- WORK REQUEST
Give an exact copy of the line that has "other stake holders" and of every line below it, through the last, with nothing else.

- DATA SHOWN
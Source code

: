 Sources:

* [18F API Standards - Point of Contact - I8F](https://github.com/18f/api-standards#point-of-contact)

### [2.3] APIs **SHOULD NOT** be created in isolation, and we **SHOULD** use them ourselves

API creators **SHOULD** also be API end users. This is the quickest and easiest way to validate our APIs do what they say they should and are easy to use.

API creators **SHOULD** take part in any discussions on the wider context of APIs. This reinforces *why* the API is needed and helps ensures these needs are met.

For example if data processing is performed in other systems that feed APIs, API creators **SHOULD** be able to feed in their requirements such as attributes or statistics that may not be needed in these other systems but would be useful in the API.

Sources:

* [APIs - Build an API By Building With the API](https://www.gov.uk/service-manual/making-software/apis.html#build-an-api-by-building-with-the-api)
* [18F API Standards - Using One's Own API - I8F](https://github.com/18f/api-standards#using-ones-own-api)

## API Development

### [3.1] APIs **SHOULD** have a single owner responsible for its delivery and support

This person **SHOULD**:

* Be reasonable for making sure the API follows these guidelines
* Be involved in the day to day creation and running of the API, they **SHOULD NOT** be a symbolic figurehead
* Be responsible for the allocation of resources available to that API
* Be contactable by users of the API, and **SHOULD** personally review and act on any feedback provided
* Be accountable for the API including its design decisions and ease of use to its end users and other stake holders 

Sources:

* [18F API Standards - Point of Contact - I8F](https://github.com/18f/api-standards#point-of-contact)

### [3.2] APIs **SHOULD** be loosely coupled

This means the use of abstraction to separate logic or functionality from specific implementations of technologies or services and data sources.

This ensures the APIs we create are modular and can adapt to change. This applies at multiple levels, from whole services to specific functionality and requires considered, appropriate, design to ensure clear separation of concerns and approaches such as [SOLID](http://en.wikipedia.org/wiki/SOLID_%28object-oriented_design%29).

- WRITTEN ANSWER
* Be accountable for the API including its design decisions and ease of use to its end users and other stake holders 

Sources:

* [18F API Standards - Point of Contact - I8F](https://github.com/18f/api-standards#point-of-contact)

### [3.2] APIs **SHOULD** be loosely coupled

This means the use of abstraction to separate logic or functionality from specific implementations of technologies or services and data sources.

This ensures the APIs we create are modular and can adapt to change. This applies at multiple levels, from whole services to specific functionality and requires considered, appropriate, design to ensure clear separation of concerns and approaches such as [SOLID](http://en.wikipedia.org/wiki/SOLID_%28object-oriented_design%29).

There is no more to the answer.